The input START

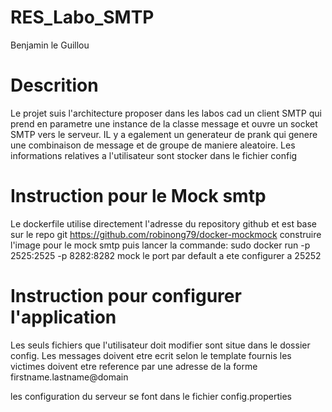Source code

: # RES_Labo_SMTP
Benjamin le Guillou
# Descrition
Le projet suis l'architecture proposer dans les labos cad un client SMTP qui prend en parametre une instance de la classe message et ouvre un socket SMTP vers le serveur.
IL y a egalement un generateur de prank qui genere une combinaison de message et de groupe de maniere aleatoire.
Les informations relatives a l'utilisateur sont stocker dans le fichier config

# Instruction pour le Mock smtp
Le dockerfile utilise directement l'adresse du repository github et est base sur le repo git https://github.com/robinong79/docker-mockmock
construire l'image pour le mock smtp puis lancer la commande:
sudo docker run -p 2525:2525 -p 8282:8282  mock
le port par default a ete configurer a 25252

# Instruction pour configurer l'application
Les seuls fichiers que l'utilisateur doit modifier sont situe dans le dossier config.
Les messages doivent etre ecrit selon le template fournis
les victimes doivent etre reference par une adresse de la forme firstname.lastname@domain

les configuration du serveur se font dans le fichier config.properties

The input END
The input START

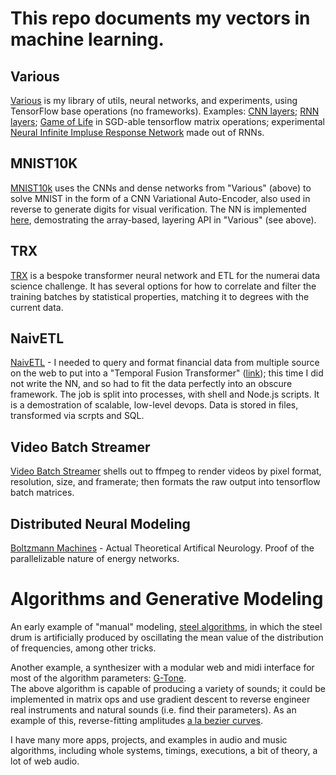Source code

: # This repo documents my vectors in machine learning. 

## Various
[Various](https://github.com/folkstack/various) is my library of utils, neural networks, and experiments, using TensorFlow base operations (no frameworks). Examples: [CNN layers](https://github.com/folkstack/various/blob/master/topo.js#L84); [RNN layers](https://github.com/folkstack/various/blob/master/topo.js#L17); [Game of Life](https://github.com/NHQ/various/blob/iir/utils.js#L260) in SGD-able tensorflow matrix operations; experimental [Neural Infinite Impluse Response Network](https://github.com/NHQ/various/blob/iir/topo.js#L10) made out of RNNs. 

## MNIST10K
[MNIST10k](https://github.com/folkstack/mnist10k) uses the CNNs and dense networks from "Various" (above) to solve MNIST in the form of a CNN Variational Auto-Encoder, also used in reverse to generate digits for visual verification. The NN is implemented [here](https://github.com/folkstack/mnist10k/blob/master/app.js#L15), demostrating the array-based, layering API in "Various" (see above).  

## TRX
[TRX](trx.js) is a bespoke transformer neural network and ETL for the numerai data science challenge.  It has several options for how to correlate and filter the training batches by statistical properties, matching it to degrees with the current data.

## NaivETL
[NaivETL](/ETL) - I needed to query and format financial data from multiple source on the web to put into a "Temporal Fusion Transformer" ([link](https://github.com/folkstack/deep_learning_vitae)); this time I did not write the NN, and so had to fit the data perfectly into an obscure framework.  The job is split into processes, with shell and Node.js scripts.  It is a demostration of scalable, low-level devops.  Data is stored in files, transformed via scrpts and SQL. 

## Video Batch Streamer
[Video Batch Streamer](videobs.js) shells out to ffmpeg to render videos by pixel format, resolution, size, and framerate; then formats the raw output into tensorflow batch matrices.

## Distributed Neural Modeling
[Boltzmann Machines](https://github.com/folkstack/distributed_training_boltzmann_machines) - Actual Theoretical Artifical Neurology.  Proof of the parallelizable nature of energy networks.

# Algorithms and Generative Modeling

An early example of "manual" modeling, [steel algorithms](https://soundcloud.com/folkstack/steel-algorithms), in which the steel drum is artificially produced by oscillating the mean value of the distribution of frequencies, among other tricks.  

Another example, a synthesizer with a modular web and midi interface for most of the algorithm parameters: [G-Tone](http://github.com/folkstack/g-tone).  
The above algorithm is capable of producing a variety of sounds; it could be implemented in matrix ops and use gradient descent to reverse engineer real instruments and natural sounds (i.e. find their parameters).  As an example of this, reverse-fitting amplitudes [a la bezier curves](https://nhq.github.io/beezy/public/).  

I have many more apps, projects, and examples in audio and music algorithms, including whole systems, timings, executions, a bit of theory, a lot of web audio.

The input END
The input START

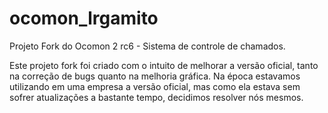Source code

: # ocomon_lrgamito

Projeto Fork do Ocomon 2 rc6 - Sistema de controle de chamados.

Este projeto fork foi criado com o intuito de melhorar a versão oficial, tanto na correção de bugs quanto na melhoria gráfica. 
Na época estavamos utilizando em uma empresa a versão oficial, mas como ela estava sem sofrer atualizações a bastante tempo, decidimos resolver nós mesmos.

The input END

▶ Task item: Among the lines of the data above, find those with the word "Instruction" and show them.

▶ Answer to the problem:
# Instruction pour le Mock smtp
# Instruction pour configurer l'application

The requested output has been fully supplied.